**YOUR ASSIGNMENT**.
Could you print the listing again exactly, omitting the pictures?

**SOURCE MATERIAL**.
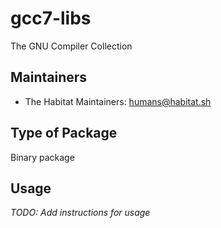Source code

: # gcc7-libs

The GNU Compiler Collection

## Maintainers

* The Habitat Maintainers: <humans@habitat.sh>

## Type of Package

Binary package

## Usage

*TODO: Add instructions for usage*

**RESPONSE BELOW**.
Source code

: # gcc7-libs

The GNU Compiler Collection

## Maintainers

* The Habitat Maintainers: <humans@habitat.sh>

## Type of Package

Binary package

## Usage

*TODO: Add instructions for usage*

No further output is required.